In terms of features, SLIM gives you better compatibility across platforms because a lot of the test system responsibility has been taken over by FitNesse itself (parsing HTML, deciding how to interpret a table, storing and reading symbol values). Watch this video for more information about the differences in responsibilities.

On the other hand, because of the way SLIM works, fitlibrary flow-mode interaction is practically impossible. Most of my clients still use flow mode tests as that is a great way to write and maintain a very thin fixture layer for complex tests.

SLIM also allows you to use Scenario tables, as you mentioned. Scenario tables give testers a lot more power as they can script multi-step execution and compose lower level fixtures into higher level tables, without involving developers to do the same in fixtures. Depending on your environment and team, this might or might not make sense. For covering and existing system with regression tests, it probably does. For using acceptance tests as a guide for development, beware of overdoing it. I am very concerned about long-term maintenance costs of such tests. What happens in this case is that people are effectively programming with tables – doing the same in code would allow you to benefit from IDE support for refactoring, file management and all sorts of other things that make IDEs useful. You lose all that by using scenario tables in order to make testers a bit more independent.

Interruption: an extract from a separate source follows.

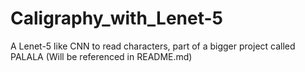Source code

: # Caligraphy_with_Lenet-5
A Lenet-5 like CNN to read characters, part of a bigger project called PALALA (Will be referenced in README.md)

I would rather suggest training the testers some basic coding skills so that they can write fixtures.

My experience with Fit and other agile acceptance testing tools is that they cost more than they’re worth. There’s a lot of value in getting concrete examples from real customers and business experts; not so much value in using “natural language” tools like Fit and similar.

The two failure patterns that Shore describes in his post are falling back on testers to write everything and merging acceptance and integration tests. I’ve experienced both of these myself, and it seems that they are common in general. We discussed both during the top 10 ways to fail with acceptance testing openspace session at CITCON Europe last year. However, there are good ways to solve both problems.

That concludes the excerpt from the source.